A faithful retyping of every entry below is wanted, with images left out.

====== RECORDS FOR PROCESSING ======

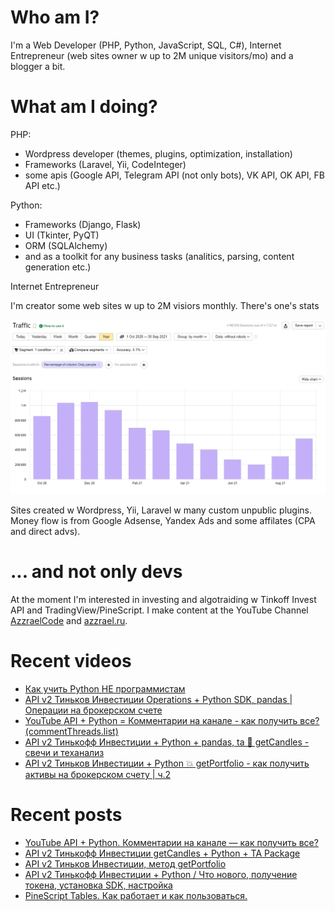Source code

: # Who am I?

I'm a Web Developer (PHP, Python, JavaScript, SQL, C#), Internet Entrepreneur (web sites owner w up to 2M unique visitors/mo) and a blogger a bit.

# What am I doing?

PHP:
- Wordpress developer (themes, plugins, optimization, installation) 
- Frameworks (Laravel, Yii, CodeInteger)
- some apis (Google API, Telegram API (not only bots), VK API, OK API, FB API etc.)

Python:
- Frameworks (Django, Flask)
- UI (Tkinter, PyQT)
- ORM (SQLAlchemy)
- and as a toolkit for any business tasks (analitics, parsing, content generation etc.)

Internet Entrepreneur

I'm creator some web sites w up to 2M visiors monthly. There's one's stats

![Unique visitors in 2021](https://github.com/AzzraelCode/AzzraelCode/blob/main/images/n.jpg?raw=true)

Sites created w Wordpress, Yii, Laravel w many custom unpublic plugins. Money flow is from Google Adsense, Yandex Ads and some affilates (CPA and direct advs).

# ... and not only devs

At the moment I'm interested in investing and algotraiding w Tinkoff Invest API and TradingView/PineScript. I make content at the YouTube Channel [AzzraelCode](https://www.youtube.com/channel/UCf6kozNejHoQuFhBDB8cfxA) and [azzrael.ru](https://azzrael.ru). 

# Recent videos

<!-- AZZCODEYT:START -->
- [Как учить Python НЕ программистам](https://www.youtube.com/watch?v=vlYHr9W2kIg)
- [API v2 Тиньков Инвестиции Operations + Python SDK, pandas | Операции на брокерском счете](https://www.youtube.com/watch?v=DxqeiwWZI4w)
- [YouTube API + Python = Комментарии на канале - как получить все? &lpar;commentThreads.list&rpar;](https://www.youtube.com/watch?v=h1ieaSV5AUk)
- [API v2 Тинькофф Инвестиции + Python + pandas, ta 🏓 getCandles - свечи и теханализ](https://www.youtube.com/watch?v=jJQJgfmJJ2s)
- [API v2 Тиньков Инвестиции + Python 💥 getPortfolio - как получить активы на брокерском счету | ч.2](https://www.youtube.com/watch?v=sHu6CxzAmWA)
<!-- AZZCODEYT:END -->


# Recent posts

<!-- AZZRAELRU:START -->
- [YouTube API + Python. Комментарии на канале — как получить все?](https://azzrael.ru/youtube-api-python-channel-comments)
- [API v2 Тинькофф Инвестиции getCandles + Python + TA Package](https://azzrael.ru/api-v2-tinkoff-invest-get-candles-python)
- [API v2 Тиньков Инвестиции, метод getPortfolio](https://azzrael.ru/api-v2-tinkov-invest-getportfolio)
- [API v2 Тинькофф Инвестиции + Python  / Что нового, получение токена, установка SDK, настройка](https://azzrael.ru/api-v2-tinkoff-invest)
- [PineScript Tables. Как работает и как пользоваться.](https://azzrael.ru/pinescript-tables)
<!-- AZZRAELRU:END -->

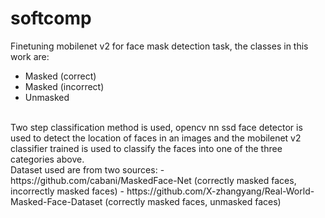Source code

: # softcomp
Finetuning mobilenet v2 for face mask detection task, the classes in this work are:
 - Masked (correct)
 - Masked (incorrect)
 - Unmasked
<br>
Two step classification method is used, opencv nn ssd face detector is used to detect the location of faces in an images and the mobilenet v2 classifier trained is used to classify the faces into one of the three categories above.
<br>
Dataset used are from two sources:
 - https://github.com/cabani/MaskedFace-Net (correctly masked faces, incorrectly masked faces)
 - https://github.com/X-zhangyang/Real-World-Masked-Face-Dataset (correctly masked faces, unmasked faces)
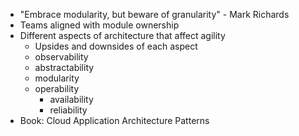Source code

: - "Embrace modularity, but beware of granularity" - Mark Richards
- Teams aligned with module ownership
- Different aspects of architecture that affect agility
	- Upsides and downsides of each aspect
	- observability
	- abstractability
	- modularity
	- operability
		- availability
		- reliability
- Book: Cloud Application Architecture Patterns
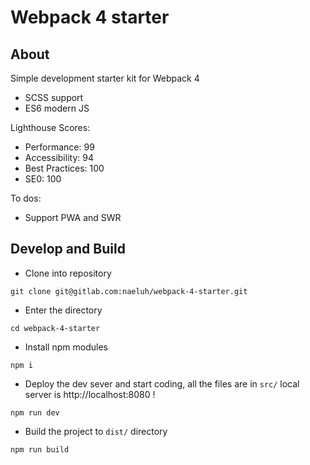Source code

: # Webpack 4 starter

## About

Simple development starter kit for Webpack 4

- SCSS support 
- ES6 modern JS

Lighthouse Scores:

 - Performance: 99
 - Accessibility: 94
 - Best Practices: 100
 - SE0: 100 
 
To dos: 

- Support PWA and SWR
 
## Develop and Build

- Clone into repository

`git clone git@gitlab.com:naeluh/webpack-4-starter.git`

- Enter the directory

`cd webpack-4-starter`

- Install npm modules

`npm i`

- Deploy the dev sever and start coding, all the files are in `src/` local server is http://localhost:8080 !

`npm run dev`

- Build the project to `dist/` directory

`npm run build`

======

YOUR RESPONSE:
Source code

: # Who am I?

I'm a Web Developer (PHP, Python, JavaScript, SQL, C#), Internet Entrepreneur (web sites owner w up to 2M unique visitors/mo) and a blogger a bit.

# What am I doing?

PHP:
- Wordpress developer (themes, plugins, optimization, installation) 
- Frameworks (Laravel, Yii, CodeInteger)
- some apis (Google API, Telegram API (not only bots), VK API, OK API, FB API etc.)

Python:
- Frameworks (Django, Flask)
- UI (Tkinter, PyQT)
- ORM (SQLAlchemy)
- and as a toolkit for any business tasks (analitics, parsing, content generation etc.)

Internet Entrepreneur

I'm creator some web sites w up to 2M visiors monthly. There's one's stats

![Unique visitors in 2021](https://github.com/AzzraelCode/AzzraelCode/blob/main/images/n.jpg?raw=true)

Sites created w Wordpress, Yii, Laravel w many custom unpublic plugins. Money flow is from Google Adsense, Yandex Ads and some affilates (CPA and direct advs).

# ... and not only devs

At the moment I'm interested in investing and algotraiding w Tinkoff Invest API and TradingView/PineScript. I make content at the YouTube Channel [AzzraelCode](https://www.youtube.com/channel/UCf6kozNejHoQuFhBDB8cfxA) and [azzrael.ru](https://azzrael.ru). 

# Recent videos

<!-- AZZCODEYT:START -->
- [Как учить Python НЕ программистам](https://www.youtube.com/watch?v=vlYHr9W2kIg)
- [API v2 Тиньков Инвестиции Operations + Python SDK, pandas | Операции на брокерском счете](https://www.youtube.com/watch?v=DxqeiwWZI4w)
- [YouTube API + Python = Комментарии на канале - как получить все? &lpar;commentThreads.list&rpar;](https://www.youtube.com/watch?v=h1ieaSV5AUk)
- [API v2 Тинькофф Инвестиции + Python + pandas, ta 🏓 getCandles - свечи и теханализ](https://www.youtube.com/watch?v=jJQJgfmJJ2s)
- [API v2 Тиньков Инвестиции + Python 💥 getPortfolio - как получить активы на брокерском счету | ч.2](https://www.youtube.com/watch?v=sHu6CxzAmWA)
<!-- AZZCODEYT:END -->


# Recent posts

<!-- AZZRAELRU:START -->
- [YouTube API + Python. Комментарии на канале — как получить все?](https://azzrael.ru/youtube-api-python-channel-comments)
- [API v2 Тинькофф Инвестиции getCandles + Python + TA Package](https://azzrael.ru/api-v2-tinkoff-invest-get-candles-python)
- [API v2 Тиньков Инвестиции, метод getPortfolio](https://azzrael.ru/api-v2-tinkov-invest-getportfolio)
- [API v2 Тинькофф Инвестиции + Python  / Что нового, получение токена, установка SDK, настройка](https://azzrael.ru/api-v2-tinkoff-invest)
- [PineScript Tables. Как работает и как пользоваться.](https://azzrael.ru/pinescript-tables)
<!-- AZZRAELRU:END -->

Source code

: # softcomp
Finetuning mobilenet v2 for face mask detection task, the classes in this work are:
 - Masked (correct)
 - Masked (incorrect)
 - Unmasked
<br>
Two step classification method is used, opencv nn ssd face detector is used to detect the location of faces in an images and the mobilenet v2 classifier trained is used to classify the faces into one of the three categories above.
<br>
Dataset used are from two sources:
 - https://github.com/cabani/MaskedFace-Net (correctly masked faces, incorrectly masked faces)
 - https://github.com/X-zhangyang/Real-World-Masked-Face-Dataset (correctly masked faces, unmasked faces)
Source code

: - "Embrace modularity, but beware of granularity" - Mark Richards
- Teams aligned with module ownership
- Different aspects of architecture that affect agility
	- Upsides and downsides of each aspect
	- observability
	- abstractability
	- modularity
	- operability
		- availability
		- reliability
- Book: Cloud Application Architecture Patterns
Source code

: # Webpack 4 starter

## About

Simple development starter kit for Webpack 4

- SCSS support 
- ES6 modern JS

Lighthouse Scores:

 - Performance: 99
 - Accessibility: 94
 - Best Practices: 100
 - SE0: 100 
 
To dos: 

- Support PWA and SWR
 
## Develop and Build

- Clone into repository

`git clone git@gitlab.com:naeluh/webpack-4-starter.git`

- Enter the directory

`cd webpack-4-starter`

- Install npm modules

`npm i`

- Deploy the dev sever and start coding, all the files are in `src/` local server is http://localhost:8080 !

`npm run dev`

- Build the project to `dist/` directory

`npm run build`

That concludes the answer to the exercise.